Member of Parliament for Aberdeenshire
- In office 1790–1820
- Preceded by: George Skene
- Succeeded by: William Gordon

Member of Parliament for Banffshire
- In office 1789–1790
- Preceded by: Sir James Duff
- Succeeded by: Sir James Grant, Bt

Personal details
- Born: 25 May 1735 Pitfour, Aberdeenshire, Scotland,
- Died: 6 September 1820 (aged 85)
- Occupation: Advocate and politician

= James Ferguson (Scottish politician) =

Scottish politician & 3rd Laird of Pitfour (1735 – 1820)

James Ferguson FRSE (25 May 1735 – 6 September 1820) was a Scottish advocate and Tory politician and the third Laird of Pitfour, a large estate in the Buchan area of north east Scotland, which is known as the 'Blenheim of the North'.

Ferguson studied law in Edinburgh, qualifying in 1757 to gain membership of the Faculty of Advocates.
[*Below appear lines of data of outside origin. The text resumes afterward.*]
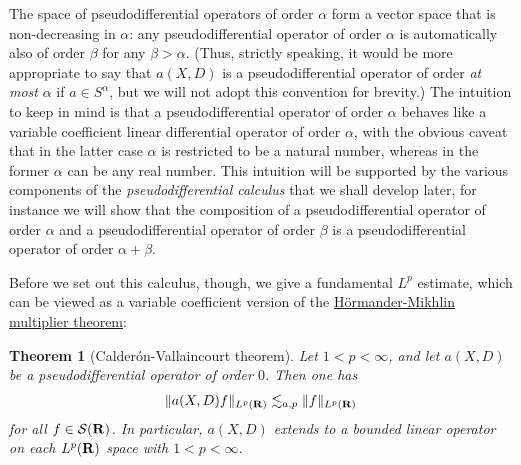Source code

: \documentclass[11pt]{article}
\newtheorem{theorem}{Theorem}
\theoremstyle{definition}
\begin{document}
The space of pseudodifferential operators of order \({\alpha}\) form a vector space that is non-decreasing in \({\alpha}\): any pseudodifferential operator of order \({\alpha}\) is automatically also of order \({\beta}\) for any \({\beta>\alpha}\). (Thus, strictly speaking, it would be more appropriate to say that \({a(X,D)}\) is a pseudodifferential operator of order \emph{at most} \({\alpha}\) if \({a \in S^\alpha}\), but we will not adopt this convention for brevity.) The intuition to keep in mind is that a pseudodifferential operator of order \({\alpha}\) behaves like a variable coefficient linear differential operator of order \({\alpha}\), with the obvious caveat that in the latter case \({\alpha}\) is restricted to be a natural number, whereas in the former \({\alpha}\) can be any real number. This intuition will be supported by the various components of the \emph{pseudodifferential calculus} that we shall develop later, for instance we will show that the composition of a pseudodifferential operator of order \({\alpha}\) and a pseudodifferential operator of order \({\beta}\) is a pseudodifferential operator of order \({\alpha+\beta}\).


Before we set out this calculus, though, we give a fundamental \({L^p}\) estimate, which can be viewed as a variable coefficient version of the \href{https://en.wikipedia.org/wiki/Multiplier_(Fourier_analysis)#Mikhlin_multiplier_theorem}{Hörmander-Mikhlin multiplier theorem}:

\begin{theorem}[Calderón-Vallaincourt theorem]
 \label{cv} Let \({1 < p < \infty}\), and let \({a(X,D)}\) be a pseudodifferential operator of order \({0}\). Then one has 
\begin{align}\label{clp}
  \| a(X,D) f\|_{L^p({\bf R})} \lesssim_{a,p} \|f\|_{L^p({\bf R})} 
\end{align}
 for all \({f \in {\mathcal S}({\bf R})}\). In particular, \({a(X,D)}\) extends to a bounded linear operator on each \({L^p({\bf R})}\) space with \({1 < p < \infty}\). 
\end{theorem}
\end{document}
He then undertook a tour of Europe throughout 1758 before following in his father's footsteps by joining the Scottish legal profession. Later in life his interests turned to politics and he became a Scottish Tory politician.

Among the extensive work carried out by Ferguson at Pitfour, he is also credited with beginning work on a canal between the Pitfour estate and the sea at Peterhead in order to transport agricultural produce. Despite planning objections from neighbours, work began in 1797. He is also credited with establishing the planned village of Mintlaw in 1813.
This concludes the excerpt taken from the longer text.